If your family comes from a country on the Balkan Peninsula, chances are you ate your fair share of baklava when growing up. Paula Pulido did.
Pulido, whose love for baklava was fostered by her Macedonian grandfather, will soon be offering up to everybody in Memphis their own fair share of this traditional Middle Eastern treat when she opens Sweet Desserterie in Cooper-Young this summer.
Pulido was working in pharmaceutical and medical sales before she decided to turn her passion into her profession. "This has been a dream of mine for a long time," Pulido says. "I felt that Memphis was ready for a dessert restaurant and that it was time for me to open my own place."
Sweet Desserterie will occupy part of the old flea-market space on Cooper next door to Burke's Book Store.
The restaurant industry is almost as much a part of Pulido's heritage as baklava. Her grandfather owned several restaurants in Ann Arbor, Michigan, and her father owned restaurants in Lansing and Detroit before working as a rocket scientist for NASA in Huntsville, Alabama. "My dad enjoyed the restaurant business, but he thought it was too much work. So not too long after he graduated from college, he took the job with NASA," Pulido says.
Pulido's kitchen skills are mostly self-taught and come from observing and working alongside family members and studying countless books. Two years ago, she tested the waters by starting the European Oven, a catering business. Around the same time, she took classes at the now-defunct Memphis Culinary Academy and had the chance to talk about her plans with Jose Gutierrez, chef and owner of Encore.
"Talking to Jose has had a great impact on me," Pulido says. "He never looked down on me, and he had a lot of great advice. I told him once that my baklava was famous around Memphis and that I wanted him to try it," she recalls. "He said that he had no use for phyllo [dough] in his kitchen. I made him some anyway, and he loved it."
Pulido describes Sweet Desserterie as a "dessert-centric" restaurant or a European-style dessert bistro. In addition to baklava, it will offer warm fudge truffle cake, brioche bread pudding, crepes with brandied fruit, and freshly baked popovers, plus there will be an espresso bar and desserts to-go. Pulido is also planning to include a "small bite" menu and a full bar with an extensive wine list and martini menu.
Sweet Desserterie, 938 S. Cooper (726-4300) www.sweetdesserterie.com
Dan Levin, a Boston native, moved to Memphis from Atlanta four years ago. The former software engineer liked Memphis so much he decided to start his second career here once he retired.
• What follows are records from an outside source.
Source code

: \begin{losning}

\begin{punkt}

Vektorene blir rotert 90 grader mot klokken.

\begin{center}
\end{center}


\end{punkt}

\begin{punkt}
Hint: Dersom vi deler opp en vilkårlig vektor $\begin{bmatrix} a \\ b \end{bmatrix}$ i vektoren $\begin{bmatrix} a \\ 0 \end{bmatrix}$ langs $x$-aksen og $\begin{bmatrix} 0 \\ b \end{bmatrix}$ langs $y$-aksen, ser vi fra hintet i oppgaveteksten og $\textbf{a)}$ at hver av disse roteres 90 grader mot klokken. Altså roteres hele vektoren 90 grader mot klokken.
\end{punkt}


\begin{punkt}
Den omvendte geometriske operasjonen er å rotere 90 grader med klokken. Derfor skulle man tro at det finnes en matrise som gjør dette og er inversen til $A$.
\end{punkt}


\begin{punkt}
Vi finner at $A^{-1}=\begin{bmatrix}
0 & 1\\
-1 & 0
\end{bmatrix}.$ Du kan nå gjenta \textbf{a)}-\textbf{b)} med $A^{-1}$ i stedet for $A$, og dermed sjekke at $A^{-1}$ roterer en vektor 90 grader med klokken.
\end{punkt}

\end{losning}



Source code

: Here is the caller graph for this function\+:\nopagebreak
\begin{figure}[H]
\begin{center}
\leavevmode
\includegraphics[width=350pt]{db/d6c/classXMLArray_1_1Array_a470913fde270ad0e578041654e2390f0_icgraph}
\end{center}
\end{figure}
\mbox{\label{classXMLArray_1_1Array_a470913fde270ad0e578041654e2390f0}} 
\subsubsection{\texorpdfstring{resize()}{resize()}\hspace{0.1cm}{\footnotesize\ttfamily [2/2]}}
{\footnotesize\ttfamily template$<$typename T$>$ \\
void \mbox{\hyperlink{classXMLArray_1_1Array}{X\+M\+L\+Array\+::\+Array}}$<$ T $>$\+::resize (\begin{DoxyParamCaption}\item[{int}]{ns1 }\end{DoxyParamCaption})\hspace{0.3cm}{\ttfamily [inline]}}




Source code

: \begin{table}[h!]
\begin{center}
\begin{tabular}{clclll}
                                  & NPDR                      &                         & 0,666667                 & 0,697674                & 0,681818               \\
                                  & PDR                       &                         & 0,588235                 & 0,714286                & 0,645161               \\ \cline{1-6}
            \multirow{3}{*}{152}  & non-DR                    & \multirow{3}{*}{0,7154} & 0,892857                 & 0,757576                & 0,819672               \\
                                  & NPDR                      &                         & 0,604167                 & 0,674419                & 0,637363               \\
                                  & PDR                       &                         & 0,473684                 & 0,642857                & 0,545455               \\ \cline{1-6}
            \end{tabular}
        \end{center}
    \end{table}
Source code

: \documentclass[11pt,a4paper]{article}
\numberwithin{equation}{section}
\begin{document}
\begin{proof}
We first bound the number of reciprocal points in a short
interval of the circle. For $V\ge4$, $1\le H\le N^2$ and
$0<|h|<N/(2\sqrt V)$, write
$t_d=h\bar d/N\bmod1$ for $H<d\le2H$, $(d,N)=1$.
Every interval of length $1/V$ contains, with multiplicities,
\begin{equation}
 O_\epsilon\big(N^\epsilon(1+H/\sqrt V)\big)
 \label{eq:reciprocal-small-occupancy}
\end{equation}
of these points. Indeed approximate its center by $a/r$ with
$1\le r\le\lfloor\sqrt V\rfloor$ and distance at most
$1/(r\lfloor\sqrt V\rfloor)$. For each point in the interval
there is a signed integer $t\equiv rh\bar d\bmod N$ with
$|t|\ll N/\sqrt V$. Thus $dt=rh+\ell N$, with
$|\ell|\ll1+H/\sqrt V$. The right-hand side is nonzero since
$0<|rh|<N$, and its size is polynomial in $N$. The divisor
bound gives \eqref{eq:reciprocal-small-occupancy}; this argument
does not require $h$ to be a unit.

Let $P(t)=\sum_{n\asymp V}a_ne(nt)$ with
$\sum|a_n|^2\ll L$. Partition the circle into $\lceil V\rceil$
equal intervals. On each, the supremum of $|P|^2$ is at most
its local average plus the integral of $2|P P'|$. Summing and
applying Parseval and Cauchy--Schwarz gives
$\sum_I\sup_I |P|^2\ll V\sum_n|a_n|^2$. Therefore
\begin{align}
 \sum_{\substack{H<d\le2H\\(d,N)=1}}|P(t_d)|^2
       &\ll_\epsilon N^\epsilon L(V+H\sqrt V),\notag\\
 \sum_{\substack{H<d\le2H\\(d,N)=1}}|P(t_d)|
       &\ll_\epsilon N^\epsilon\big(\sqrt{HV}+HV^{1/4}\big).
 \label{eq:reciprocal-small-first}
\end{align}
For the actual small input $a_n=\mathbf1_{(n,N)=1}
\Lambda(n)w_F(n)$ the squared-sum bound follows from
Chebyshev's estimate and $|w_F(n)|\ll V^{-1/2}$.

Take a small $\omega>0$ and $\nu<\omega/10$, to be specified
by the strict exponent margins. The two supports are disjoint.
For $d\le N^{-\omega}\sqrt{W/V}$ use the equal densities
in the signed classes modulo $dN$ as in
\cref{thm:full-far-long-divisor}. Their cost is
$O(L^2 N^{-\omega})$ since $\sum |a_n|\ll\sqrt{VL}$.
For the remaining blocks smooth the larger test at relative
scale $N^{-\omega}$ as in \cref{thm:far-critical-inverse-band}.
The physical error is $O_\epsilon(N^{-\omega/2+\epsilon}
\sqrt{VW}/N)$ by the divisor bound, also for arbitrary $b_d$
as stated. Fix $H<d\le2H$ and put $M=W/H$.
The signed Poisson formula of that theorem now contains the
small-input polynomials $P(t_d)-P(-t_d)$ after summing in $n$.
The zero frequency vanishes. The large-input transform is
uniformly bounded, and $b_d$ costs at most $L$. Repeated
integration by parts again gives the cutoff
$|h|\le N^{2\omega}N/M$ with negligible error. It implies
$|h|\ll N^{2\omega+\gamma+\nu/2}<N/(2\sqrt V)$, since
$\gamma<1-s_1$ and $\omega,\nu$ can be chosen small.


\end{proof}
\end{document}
"I knew I wanted to have my own business and thought a coffee shop would be a great idea," Levin explains. Because he didn't want to compete with the established coffee shops in Midtown, Levin started looking west and settled on the space at 153 S. Main that was once occupied by Viking Culinary Institute. He plans to open Blues City Pastry in May.
While Levin has no experience in the restaurant business, his employees do. "I just put an ad in the paper and got lucky," he says. Teresa "Terry" Denton-Johns, Blues City's executive pastry chef, has 15 years of experience, working mostly in Las Vegas, including at the Stratosphere Hotel and Casino and the Mandalay Bay Hotel and Casino. Also on board is Carol Whitemore, a returning Memphis native who most recently started her own gourmet chocolate business in Walkertown, North Carolina. Whitemore will be responsible for everything chocolate at the pastry shop, from truffles to miniature chocolate pyramids.
Plans for Blues City Pastry include a Memphis-themed menu — "Mississippi Mud Cake" and chocolate Elvises — and guests at the 50-seat coffee shop will be able to watch the pastry chef work behind a glass wall.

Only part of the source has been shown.